Saved entries:

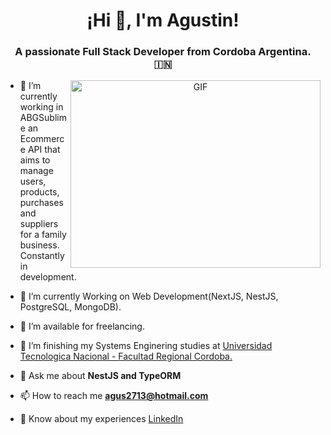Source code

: <h1 align="center">¡Hi 👋, I'm Agustin!</h1>
<h3 align="center">A passionate Full Stack Developer from Cordoba Argentina. &#127470;&#127475</h3>

<a target="_blank" align="center">
  <img align="right" top="500" height="300" width="400" alt="GIF" src="https://media.giphy.com/media/SWoSkN6DxTszqIKEqv/giphy.gif">
</a>

- 🔭 I’m currently working in ABGSublime an Ecommerce API that aims to manage users, products, purchases and suppliers for a family business. Constantly in development.

- 🌱 I’m currently Working on Web Development(NextJS, NestJS, PostgreSQL, MongoDB).

- 🤝 I’m available for freelancing.

- 🌱 I’m finishing my Systems Enginering studies at <a href="https://www.frc.utn.edu.ar/" target="blank">Universidad Tecnologica Nacional - Facultad Regional Cordoba.</a>

- 💬 Ask me about **NestJS and TypeORM**

- 📫 How to reach me **agus2713@hotmail.com**

- 📄 Know about my experiences <a href="https://www.linkedin.com/in/agust%C3%ADn-n-bertagna/" target="blank">LinkedIn</a>

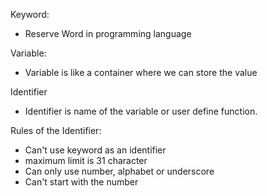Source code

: Keyword:
- Reserve Word in programming language

Variable:
- Variable is like a container where we can store the value

Identifier
- Identifier is name of the variable or user define function.
  
Rules of the Identifier:
  - Can't use keyword as an identifier
  - maximum limit is 31 character
  - Can only use number, alphabet or underscore
  - Can't start with the number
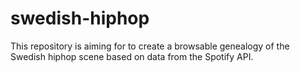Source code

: # swedish-hiphop
This repository is aiming for to create a browsable genealogy of the Swedish hiphop scene based on data from the Spotify API.

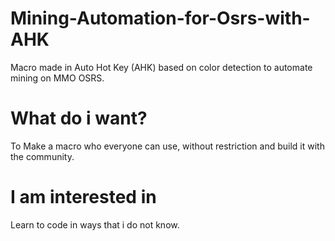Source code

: # Mining-Automation-for-Osrs-with-AHK
Macro made in Auto Hot Key (AHK) based on color detection to automate mining on MMO OSRS.

# What do i want?
To Make a macro who everyone can use, without restriction and build it with the community.

# I am interested in
  Learn to code in ways that i do not know.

THE TASK:
In the records, which lines mention the word "number"? Copy those lines.

SOLUTION:
  - Can only use number, alphabet or underscore
  - Can't start with the number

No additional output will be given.